Written by Julia Fine
Review by Christina Nellas Acosta

In 1717 Venice, two girls, Maddalena and Luisa, secretly share a bed at the Ospedale della Pietà, home for foundlings and music school for girls studying under Italy’s famous composer, Antonio Vivaldi. The temperamentally opposite girls are presented in alternating- chapter points of view. Music as historical subject is the descant in this fantasy-tragedy of sexuality, sensuality, and secrets; initially, musical details create setting, style, and content. Music acts as a force, water as magic, but when water turns to blood, the reader knows we’ve strayed.

“What would you prefer? To be a nun? To go immediately to a nunnery?” Maddalena’s brother asks before she’s sent to the Pietà, though she is not an orphan. Rather, she is a nobleman’s daughter dispatched to the Pietà to acquire talents and make amends for her mother’s illicit scandal and escape from her father’s home. Maddalena experiences a vision along the Lido before meeting Luisa, the docile virgin, then makes a bargain and soon asks Luisa, “What do you want? What will you pay?” – a refrain underscoring her clandestine mystery. What Luisa wants is to play her violin, first for Vivaldi, then, once she is married, in public. Maddalena wants only Luisa for herself.

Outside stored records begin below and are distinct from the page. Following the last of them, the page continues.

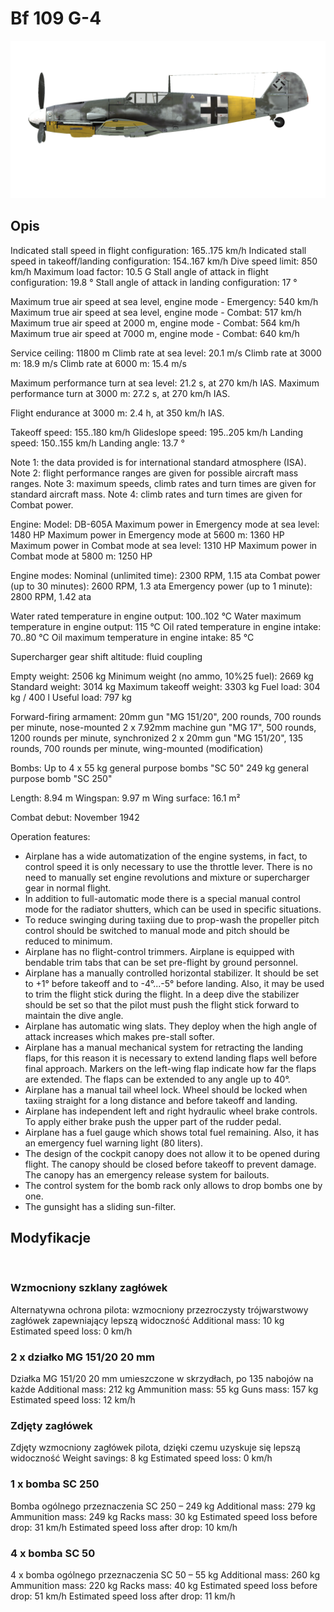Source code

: ﻿# Bf 109 G-4

![bf109g4](../images/bf109g4.png)

## Opis

Indicated stall speed in flight configuration: 165..175 km/h
Indicated stall speed in takeoff/landing configuration: 154..167 km/h
Dive speed limit: 850 km/h
Maximum load factor: 10.5 G
Stall angle of attack in flight configuration: 19.8 °
Stall angle of attack in landing configuration: 17 °

Maximum true air speed at sea level, engine mode - Emergency: 540 km/h
Maximum true air speed at sea level, engine mode - Combat: 517 km/h
Maximum true air speed at 2000 m, engine mode - Combat: 564 km/h
Maximum true air speed at 7000 m, engine mode - Combat: 640 km/h

Service ceiling: 11800 m
Climb rate at sea level: 20.1 m/s
Climb rate at 3000 m: 18.9 m/s
Climb rate at 6000 m: 15.4 m/s

Maximum performance turn at sea level: 21.2 s, at 270 km/h IAS.
Maximum performance turn at 3000 m: 27.2 s, at 270 km/h IAS.

Flight endurance at 3000 m: 2.4 h, at 350 km/h IAS.

Takeoff speed: 155..180 km/h
Glideslope speed: 195..205 km/h
Landing speed: 150..155 km/h
Landing angle: 13.7 °

Note 1: the data provided is for international standard atmosphere (ISA).
Note 2: flight performance ranges are given for possible aircraft mass ranges.
Note 3: maximum speeds, climb rates and turn times are given for standard aircraft mass.
Note 4: climb rates and turn times are given for Combat power.

Engine:
Model: DB-605A
Maximum power in Emergency mode at sea level: 1480 HP
Maximum power in Emergency mode at 5600 m: 1360 HP
Maximum power in Combat mode at sea level: 1310 HP
Maximum power in Combat mode at 5800 m: 1250 HP

Engine modes:
Nominal (unlimited time): 2300 RPM, 1.15 ata
Combat power (up to 30 minutes): 2600 RPM, 1.3 ata
Emergency power (up to 1 minute): 2800 RPM, 1.42 ata

Water rated temperature in engine output: 100..102 °C
Water maximum temperature in engine output: 115 °C
Oil rated temperature in engine intake: 70..80 °C
Oil maximum temperature in engine intake: 85 °C

Supercharger gear shift altitude: fluid coupling 

Empty weight: 2506 kg
Minimum weight (no ammo, 10%25 fuel): 2669 kg
Standard weight: 3014 kg
Maximum takeoff weight: 3303 kg
Fuel load: 304 kg / 400 l
Useful load: 797 kg

Forward-firing armament:
20mm gun "MG 151/20", 200 rounds, 700 rounds per minute, nose-mounted
2 x 7.92mm machine gun "MG 17", 500 rounds, 1200 rounds per minute, synchronized
2 x 20mm gun "MG 151/20", 135 rounds, 700 rounds per minute, wing-mounted (modification)

Bombs:
Up to 4 x 55 kg general purpose bombs "SC 50"
249 kg general purpose bomb "SC 250"

Length: 8.94 m
Wingspan: 9.97 m
Wing surface: 16.1 m²

Combat debut: November 1942

Operation features:
- Airplane has a wide automatization of the engine systems, in fact, to control speed it is only necessary to use the throttle lever. There is no need to manually set engine revolutions and mixture or supercharger gear in normal flight.
- In addition to full-automatic mode there is a special manual control mode for the radiator shutters, which can be used in specific situations.
- To reduce swinging during taxiing due to prop-wash the propeller pitch control should be switched to manual mode and pitch should be reduced to minimum.
- Airplane has no flight-control trimmers. Airplane is equipped with bendable trim tabs that can be set pre-flight by ground personnel.
- Airplane has a manually controlled horizontal stabilizer. It should be set to +1° before takeoff and to -4°...-5° before landing. Also, it may be used to trim the flight stick during the flight. In a deep dive the stabilizer should be set so that the pilot must push the flight stick forward to maintain the dive angle.
- Airplane has automatic wing slats. They deploy when the high angle of attack increases which makes pre-stall softer.
- Airplane has a manual mechanical system for retracting the landing flaps, for this reason it is necessary to extend landing flaps well before final approach. Markers on the left-wing flap indicate how far the flaps are extended. The flaps can be extended to any angle up to 40°.
- Airplane has a manual tail wheel lock. Wheel should be locked when taxiing straight for a long distance and before takeoff and landing.
- Airplane has independent left and right hydraulic wheel brake controls. To apply either brake push the upper part of the rudder pedal.
- Airplane has a fuel gauge which shows total fuel remaining. Also, it has an emergency fuel warning light (80 liters).
- The design of the cockpit canopy does not allow it to be opened during flight. The canopy should be closed before takeoff to prevent damage. The canopy has an emergency release system for bailouts.
- The control system for the bomb rack only allows to drop bombs one by one.
- The gunsight has a sliding sun-filter.

## Modyfikacje
﻿


### Wzmocniony szklany zagłówek

Alternatywna ochrona pilota: wzmocniony przezroczysty trójwarstwowy zagłówek zapewniający lepszą widoczność
Additional mass: 10 kg
Estimated speed loss: 0 km/h﻿


### 2 x działko MG 151/20 20 mm

Działka MG 151/20 20 mm umieszczone w skrzydłach, po 135 nabojów na każde
Additional mass: 212 kg
Ammunition mass: 55 kg
Guns mass: 157 kg
Estimated speed loss: 12 km/h﻿


### Zdjęty zagłówek

 Zdjęty wzmocniony zagłówek pilota, dzięki czemu uzyskuje się lepszą widoczność
Weight savings: 8 kg
Estimated speed loss: 0 km/h﻿


### 1 x bomba SC 250

Bomba ogólnego przeznaczenia SC 250 – 249 kg
Additional mass: 279 kg
Ammunition mass: 249 kg
Racks mass: 30 kg
Estimated speed loss before drop: 31 km/h
Estimated speed loss after drop: 10 km/h﻿


### 4 x bomba SC 50

4 x bomba ogólnego przeznaczenia SC 50 – 55 kg
Additional mass: 260 kg
Ammunition mass: 220 kg
Racks mass: 40 kg
Estimated speed loss before drop: 51 km/h
Estimated speed loss after drop: 11 km/h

Evocative, erotic, at times exasperatingly repetitive, the prose suspends delayed dissonances, yet there are turns of phrases as quick and clever as Vivaldi’s music. The Italianate and musical language develops motives while the plot remains murky like the dark water over which a gondolier and a pact with the Devil reign. To read this story is to peer at an opaque glass until the pair of girls leave the cloister and live among the nobility and taboos of Venice. Then Carnival season begins, masks are everywhere, and love, jealousy, treachery, and revenge as evil as Iago are unleashed.